» EXERCISE GOAL
Using the listing below, say how many of its lines hold "title". Offer nothing beyond the number.

» DATA FOR THIS TASK
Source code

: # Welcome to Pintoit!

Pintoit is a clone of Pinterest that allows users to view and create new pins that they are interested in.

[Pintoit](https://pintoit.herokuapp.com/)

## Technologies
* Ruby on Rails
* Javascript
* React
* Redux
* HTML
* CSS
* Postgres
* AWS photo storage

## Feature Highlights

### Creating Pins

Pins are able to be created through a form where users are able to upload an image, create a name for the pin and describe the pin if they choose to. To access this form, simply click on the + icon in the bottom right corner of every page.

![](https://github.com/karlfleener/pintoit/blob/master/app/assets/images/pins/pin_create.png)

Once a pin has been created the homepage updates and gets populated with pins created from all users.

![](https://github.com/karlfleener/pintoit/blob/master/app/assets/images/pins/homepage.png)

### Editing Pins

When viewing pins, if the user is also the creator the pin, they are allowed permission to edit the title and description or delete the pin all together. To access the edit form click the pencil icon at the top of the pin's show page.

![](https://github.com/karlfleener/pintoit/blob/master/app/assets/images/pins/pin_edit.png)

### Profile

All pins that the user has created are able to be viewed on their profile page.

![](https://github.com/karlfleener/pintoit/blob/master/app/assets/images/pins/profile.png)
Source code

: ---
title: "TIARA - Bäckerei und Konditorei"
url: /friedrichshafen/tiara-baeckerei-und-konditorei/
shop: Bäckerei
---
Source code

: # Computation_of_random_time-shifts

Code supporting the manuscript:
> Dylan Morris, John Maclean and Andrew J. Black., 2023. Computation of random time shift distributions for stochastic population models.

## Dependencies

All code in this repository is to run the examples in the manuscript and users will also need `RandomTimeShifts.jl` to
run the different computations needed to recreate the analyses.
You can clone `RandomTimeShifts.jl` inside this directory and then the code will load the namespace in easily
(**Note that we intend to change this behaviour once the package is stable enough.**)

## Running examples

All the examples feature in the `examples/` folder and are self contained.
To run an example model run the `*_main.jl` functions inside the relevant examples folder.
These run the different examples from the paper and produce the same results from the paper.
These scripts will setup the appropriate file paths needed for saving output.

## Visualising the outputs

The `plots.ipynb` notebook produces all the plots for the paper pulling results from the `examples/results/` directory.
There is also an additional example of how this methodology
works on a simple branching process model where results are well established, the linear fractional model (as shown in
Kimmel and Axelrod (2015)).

» WRITTEN ANSWER
2